Despite the complexities and fears associated with both procedures, the parents chose the less invasive option and began to prepare themselves for the road to recovery ahead.
A Newborn’s Surgery, A Family Recovers
Alfie underwent surgery when he was only four months old. The operation involved placing four spacers in his skull to ensure proper growth.
The support from the medical team at Dell Children’s Medical Center was exceptional. The surgeons, including neurosurgeon Dr. Elizabeth Tyler-Kabara, and the anesthesiologists worked meticulously, minimizing blood loss and reducing the need for transfusions. Their expertise and care were evident in Alfie’s swift recovery. Minimal postoperative swelling and bruising contrasted sharply with the severe images shown to the parents during pre-op consultations.
“We were shown photos of babies who had this surgery and I just broke down in tears. These babies were puffed up and had bruises everywhere. They couldn’t open their eyes. They were black and blue. But when Alfie came out of surgery, he was lumpy and bumpy, but it was nothing like the pictures. We were so relieved and I think it speaks to the fact that the team at Dell is just so good at what they do. They did a wonderful job,” said Chennell.
Even now, over a year later, with tears in her eyes, Chennell describes moments of intense fear and anxiety when discussing the long-term implications of Alfie’s diagnosis and surgery. However, she recalls that it was the compassion and attentiveness of the nurses and doctors that helped ease the family’s worries during the baby boy’s surgery and recovery.
“It wasn’t one big thing that the nursing staff did that made the difference, but all of these little things that I’ll never forget. They would do things like bring me coffee so I didn’t have to leave Alfie’s side or they would recognize that I couldn’t move because he’d fallen asleep while nursing and they’d come arrange a blanket on us so we could rest. I was so sleep-deprived and emotionally taxed. We’d been through so much and we’re in this really hard place, but all those little things meant the world to us.”

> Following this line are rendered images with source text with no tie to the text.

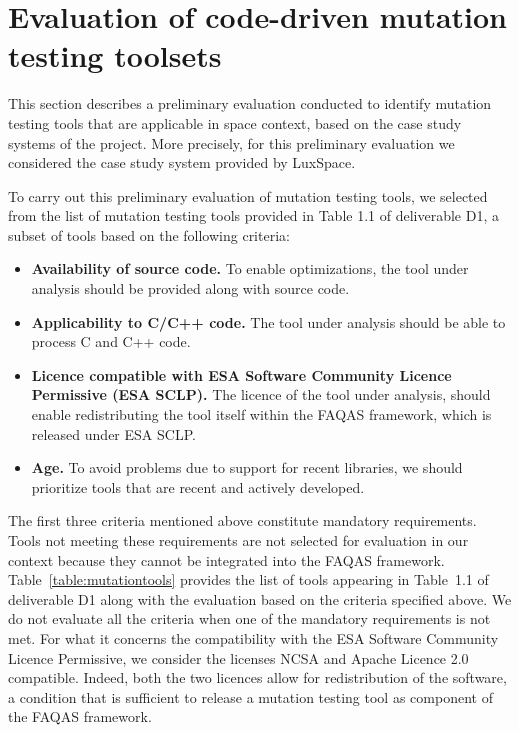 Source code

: \clearpage
\section{Evaluation of code-driven mutation testing toolsets}


This section describes a preliminary evaluation conducted to identify mutation testing tools that are applicable in space context, based on the case study systems of the project. More precisely, for this preliminary evaluation we considered the case study system provided by LuxSpace.

To carry out this preliminary evaluation of mutation testing tools, we selected from the list of mutation testing tools provided in Table 1.1 of deliverable D1, a subset of tools based on the following criteria:

\begin{itemize}
	\item \textbf{Availability of source code.} To enable optimizations, the tool under analysis should be provided along with source code.
	\item \textbf{Applicability to C/C++ code.} The tool under analysis should be able to process C and C++ code.
	\item \textbf{Licence compatible with ESA Software Community Licence Permissive (ESA SCLP).} The licence of the tool under analysis, should enable redistributing the tool itself within the FAQAS framework, which is released under ESA SCLP.
	\item \textbf{Age.} To avoid problems due to support for recent libraries, we should prioritize tools that are recent and actively developed.
\end{itemize}




The first three criteria mentioned above constitute mandatory requirements. 
Tools not meeting these requirements are not selected for evaluation in our context because they cannot be integrated into the FAQAS framework.
Table~\ref{table:mutationtools} provides the list of tools appearing in Table~1.1 of deliverable D1 along with the evaluation based on the criteria specified above. We do not evaluate all the criteria when one of the mandatory requirements is not met.
For what it concerns the compatibility with the ESA Software Community Licence Permissive, we consider the licenses NCSA and Apache Licence 2.0 compatible. 
Indeed, both the two licences allow for redistribution of the software, a condition that is sufficient to release a mutation testing tool as component of the FAQAS framework.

The family’s experience at Dell Children’s Medical Center was profoundly positive, largely due to the hospital’s focus on providing comprehensive, cutting-edge care locally. Having access to this world-class treatment eliminated the need for lengthy travel, allowed the family to stay together, and most importantly, maintained some semblance of normalcy that helped them recover fully and quickly. Having their support system, including the medical staff and their community, played a crucial role in navigating this challenging time.
“I was so confident in our team’s ability and dedication that leading into the surgery, I was calm and it helped me be calm for my family. I think if we would’ve had to do this somewhere else, I would’ve been a mess. It wasn’t just that I knew the hospital and the team, it’s that it was in our city. I knew the lay of the land. Having the comfort of being able to go home made all the difference and it’s not just for my family, it’s for all families in Central Texas. Having this level of world-class cutting-edge services is huge. It’s incredible,” said Dr. Gilbreath.
Reflecting one year later
Just over a year has passed and the Gilbreath-Chennell family is settling into summer. Swimming lessons, vegetable gardening, and spending time together are the goals for the new season.
Thinking back on the past year, both parents feel as though it were just yesterday and yet, so far away. “I have the perspective of seeing a lot of families go through similar procedures or just hospitalizations and sometimes ours feels like a drop in the bucket compared to so many kids I see. There are patients that live in the hospital for months and months and months with many complications. We were just so lucky to have everything we needed right here,” said Dr. Gilbreath.
For Dr. Gilbreath’s family, and for so many other families that will need to visit Dell Children’s Medical Center this year, keeping your family intact is the goal and that’s why we will continue to strive to provide what you need here.